──────── Given data

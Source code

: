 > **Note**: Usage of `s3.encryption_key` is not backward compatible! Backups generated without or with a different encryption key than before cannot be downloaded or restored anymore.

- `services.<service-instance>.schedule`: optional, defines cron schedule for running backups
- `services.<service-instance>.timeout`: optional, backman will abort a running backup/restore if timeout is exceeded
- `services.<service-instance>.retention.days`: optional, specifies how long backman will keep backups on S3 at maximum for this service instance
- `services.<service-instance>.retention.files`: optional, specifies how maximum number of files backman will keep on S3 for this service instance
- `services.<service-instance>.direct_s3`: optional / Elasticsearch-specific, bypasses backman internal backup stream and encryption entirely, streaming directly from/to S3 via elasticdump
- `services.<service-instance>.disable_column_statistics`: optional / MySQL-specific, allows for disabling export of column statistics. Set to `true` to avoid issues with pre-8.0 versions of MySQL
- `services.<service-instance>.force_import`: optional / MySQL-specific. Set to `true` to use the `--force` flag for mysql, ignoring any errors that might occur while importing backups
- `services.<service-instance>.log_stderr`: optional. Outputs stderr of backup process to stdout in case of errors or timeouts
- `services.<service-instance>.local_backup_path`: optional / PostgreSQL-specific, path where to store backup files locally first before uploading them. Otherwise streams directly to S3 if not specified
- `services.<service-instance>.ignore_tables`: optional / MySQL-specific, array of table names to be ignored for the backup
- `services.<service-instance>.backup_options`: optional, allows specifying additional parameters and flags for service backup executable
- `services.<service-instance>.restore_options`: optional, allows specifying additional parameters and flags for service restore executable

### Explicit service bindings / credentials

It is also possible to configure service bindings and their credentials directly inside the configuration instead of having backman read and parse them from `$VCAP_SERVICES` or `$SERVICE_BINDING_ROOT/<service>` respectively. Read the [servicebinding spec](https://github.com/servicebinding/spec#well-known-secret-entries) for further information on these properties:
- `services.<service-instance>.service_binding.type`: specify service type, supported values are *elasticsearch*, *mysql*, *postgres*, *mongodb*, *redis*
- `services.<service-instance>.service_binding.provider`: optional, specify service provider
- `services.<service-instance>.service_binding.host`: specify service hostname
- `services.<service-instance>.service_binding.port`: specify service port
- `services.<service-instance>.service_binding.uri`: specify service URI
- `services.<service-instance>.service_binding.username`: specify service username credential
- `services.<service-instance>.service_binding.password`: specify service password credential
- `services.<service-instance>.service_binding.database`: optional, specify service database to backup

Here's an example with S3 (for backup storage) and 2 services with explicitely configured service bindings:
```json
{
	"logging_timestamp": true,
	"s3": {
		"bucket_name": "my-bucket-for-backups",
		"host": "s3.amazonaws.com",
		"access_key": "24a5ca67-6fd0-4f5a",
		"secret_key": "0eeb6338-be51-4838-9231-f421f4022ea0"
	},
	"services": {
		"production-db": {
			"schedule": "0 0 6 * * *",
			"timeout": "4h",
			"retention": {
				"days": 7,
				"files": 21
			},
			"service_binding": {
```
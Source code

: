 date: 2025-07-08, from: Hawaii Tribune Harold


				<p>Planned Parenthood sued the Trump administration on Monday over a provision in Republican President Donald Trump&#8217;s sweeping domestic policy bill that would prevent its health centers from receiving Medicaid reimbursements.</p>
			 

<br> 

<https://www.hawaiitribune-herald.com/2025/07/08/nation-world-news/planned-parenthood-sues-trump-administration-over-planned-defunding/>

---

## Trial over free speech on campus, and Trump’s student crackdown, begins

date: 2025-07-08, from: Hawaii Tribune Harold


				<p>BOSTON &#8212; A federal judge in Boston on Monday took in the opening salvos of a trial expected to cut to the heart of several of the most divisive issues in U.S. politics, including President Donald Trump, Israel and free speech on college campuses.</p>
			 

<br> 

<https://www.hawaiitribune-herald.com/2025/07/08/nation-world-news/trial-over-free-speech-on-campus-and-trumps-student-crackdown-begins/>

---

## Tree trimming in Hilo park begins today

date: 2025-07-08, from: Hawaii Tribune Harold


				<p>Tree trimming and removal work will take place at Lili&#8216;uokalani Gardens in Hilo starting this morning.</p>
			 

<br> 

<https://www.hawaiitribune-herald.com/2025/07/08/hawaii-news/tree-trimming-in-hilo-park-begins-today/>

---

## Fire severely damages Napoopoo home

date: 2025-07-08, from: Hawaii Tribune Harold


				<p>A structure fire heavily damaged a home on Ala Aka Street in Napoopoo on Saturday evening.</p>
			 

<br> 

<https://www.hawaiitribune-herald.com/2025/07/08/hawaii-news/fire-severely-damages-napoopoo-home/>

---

────────────────

**Work order:**
Copy each line of the data above that holds "specific".

**Task output:**
- `services.<service-instance>.direct_s3`: optional / Elasticsearch-specific, bypasses backman internal backup stream and encryption entirely, streaming directly from/to S3 via elasticdump
- `services.<service-instance>.disable_column_statistics`: optional / MySQL-specific, allows for disabling export of column statistics. Set to `true` to avoid issues with pre-8.0 versions of MySQL
- `services.<service-instance>.force_import`: optional / MySQL-specific. Set to `true` to use the `--force` flag for mysql, ignoring any errors that might occur while importing backups
- `services.<service-instance>.local_backup_path`: optional / PostgreSQL-specific, path where to store backup files locally first before uploading them. Otherwise streams directly to S3 if not specified
- `services.<service-instance>.ignore_tables`: optional / MySQL-specific, array of table names to be ignored for the backup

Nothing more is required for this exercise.